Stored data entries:
--- START ---

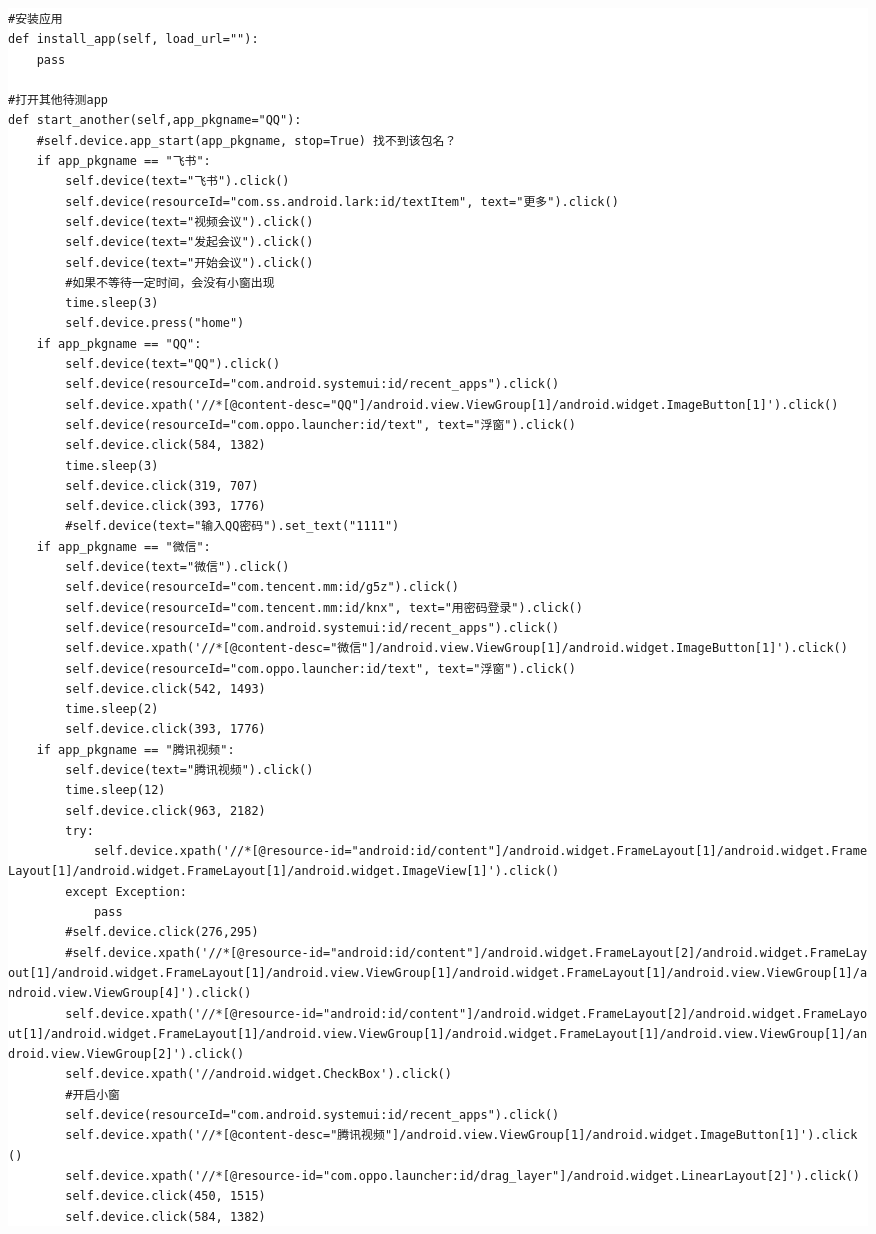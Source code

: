
    #安装应用
    def install_app(self, load_url=""):
        pass

    #打开其他待测app
    def start_another(self,app_pkgname="QQ"):
        #self.device.app_start(app_pkgname, stop=True) 找不到该包名？
        if app_pkgname == "飞书":
            self.device(text="飞书").click()
            self.device(resourceId="com.ss.android.lark:id/textItem", text="更多").click()
            self.device(text="视频会议").click()
            self.device(text="发起会议").click()
            self.device(text="开始会议").click()
            #如果不等待一定时间，会没有小窗出现
            time.sleep(3)
            self.device.press("home")
        if app_pkgname == "QQ":
            self.device(text="QQ").click()
            self.device(resourceId="com.android.systemui:id/recent_apps").click()
            self.device.xpath('//*[@content-desc="QQ"]/android.view.ViewGroup[1]/android.widget.ImageButton[1]').click()
            self.device(resourceId="com.oppo.launcher:id/text", text="浮窗").click()
            self.device.click(584, 1382)
            time.sleep(3)
            self.device.click(319, 707)
            self.device.click(393, 1776)
            #self.device(text="输入QQ密码").set_text("1111")
        if app_pkgname == "微信":
            self.device(text="微信").click()
            self.device(resourceId="com.tencent.mm:id/g5z").click()
            self.device(resourceId="com.tencent.mm:id/knx", text="用密码登录").click()
            self.device(resourceId="com.android.systemui:id/recent_apps").click()
            self.device.xpath('//*[@content-desc="微信"]/android.view.ViewGroup[1]/android.widget.ImageButton[1]').click()
            self.device(resourceId="com.oppo.launcher:id/text", text="浮窗").click()
            self.device.click(542, 1493)
            time.sleep(2)
            self.device.click(393, 1776)
        if app_pkgname == "腾讯视频":
            self.device(text="腾讯视频").click()
            time.sleep(12)
            self.device.click(963, 2182)
            try:
                self.device.xpath('//*[@resource-id="android:id/content"]/android.widget.FrameLayout[1]/android.widget.FrameLayout[1]/android.widget.FrameLayout[1]/android.widget.ImageView[1]').click()
            except Exception:
                pass
            #self.device.click(276,295)
            #self.device.xpath('//*[@resource-id="android:id/content"]/android.widget.FrameLayout[2]/android.widget.FrameLayout[1]/android.widget.FrameLayout[1]/android.view.ViewGroup[1]/android.widget.FrameLayout[1]/android.view.ViewGroup[1]/android.view.ViewGroup[4]').click()
            self.device.xpath('//*[@resource-id="android:id/content"]/android.widget.FrameLayout[2]/android.widget.FrameLayout[1]/android.widget.FrameLayout[1]/android.view.ViewGroup[1]/android.widget.FrameLayout[1]/android.view.ViewGroup[1]/android.view.ViewGroup[2]').click()
            self.device.xpath('//android.widget.CheckBox').click()
            #开启小窗
            self.device(resourceId="com.android.systemui:id/recent_apps").click()
            self.device.xpath('//*[@content-desc="腾讯视频"]/android.view.ViewGroup[1]/android.widget.ImageButton[1]').click()
            self.device.xpath('//*[@resource-id="com.oppo.launcher:id/drag_layer"]/android.widget.LinearLayout[2]').click()
            self.device.click(450, 1515)
            self.device.click(584, 1382)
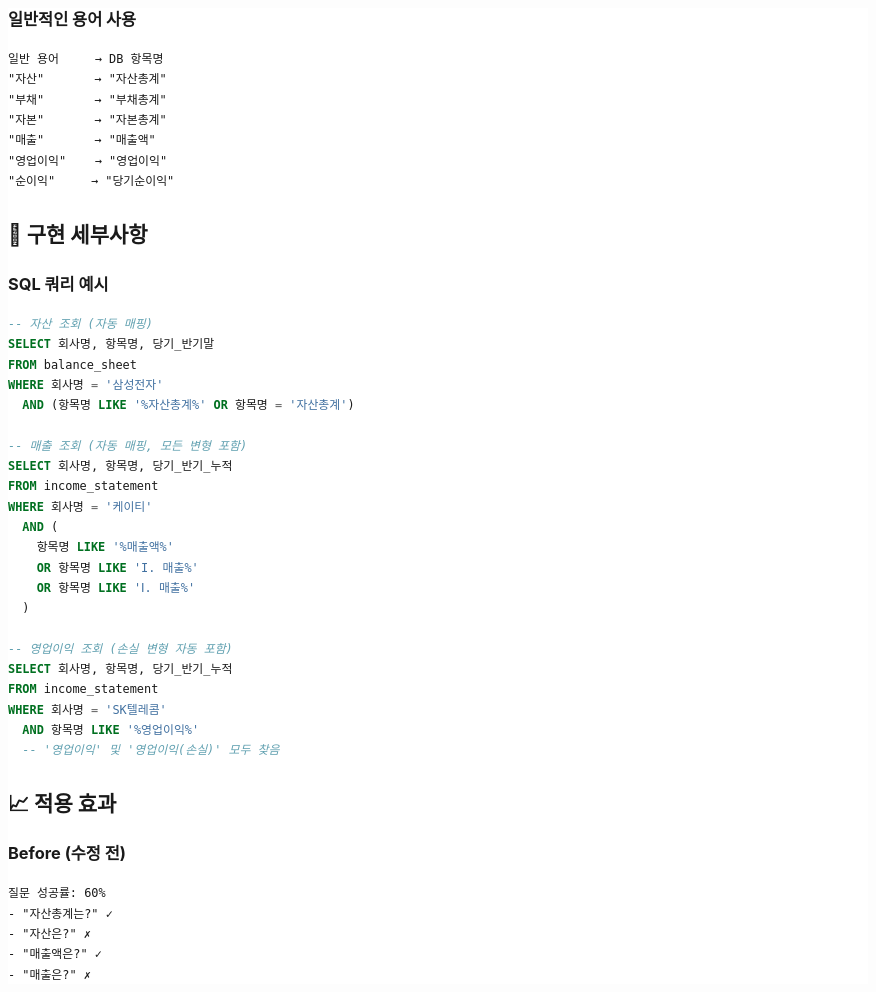 ### 일반적인 용어 사용

```
일반 용어     → DB 항목명
"자산"       → "자산총계"
"부채"       → "부채총계"
"자본"       → "자본총계"
"매출"       → "매출액"
"영업이익"    → "영업이익"
"순이익"     → "당기순이익"
```

## 🔧 구현 세부사항

### SQL 쿼리 예시

```sql
-- 자산 조회 (자동 매핑)
SELECT 회사명, 항목명, 당기_반기말
FROM balance_sheet
WHERE 회사명 = '삼성전자'
  AND (항목명 LIKE '%자산총계%' OR 항목명 = '자산총계')

-- 매출 조회 (자동 매핑, 모든 변형 포함)
SELECT 회사명, 항목명, 당기_반기_누적
FROM income_statement
WHERE 회사명 = '케이티'
  AND (
    항목명 LIKE '%매출액%' 
    OR 항목명 LIKE 'I. 매출%' 
    OR 항목명 LIKE 'Ⅰ. 매출%'
  )

-- 영업이익 조회 (손실 변형 자동 포함)
SELECT 회사명, 항목명, 당기_반기_누적
FROM income_statement
WHERE 회사명 = 'SK텔레콤'
  AND 항목명 LIKE '%영업이익%'
  -- '영업이익' 및 '영업이익(손실)' 모두 찾음
```

## 📈 적용 효과

### Before (수정 전)
```
질문 성공률: 60%
- "자산총계는?" ✓
- "자산은?" ✗
- "매출액은?" ✓
- "매출은?" ✗
```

--- END ---

Prompt – What lines of the preceding data include the string "ImageButton"? Pull them out.

Written answer –
            self.device.xpath('//*[@content-desc="QQ"]/android.view.ViewGroup[1]/android.widget.ImageButton[1]').click()
            self.device.xpath('//*[@content-desc="微信"]/android.view.ViewGroup[1]/android.widget.ImageButton[1]').click()
            self.device.xpath('//*[@content-desc="腾讯视频"]/android.view.ViewGroup[1]/android.widget.ImageButton[1]').click()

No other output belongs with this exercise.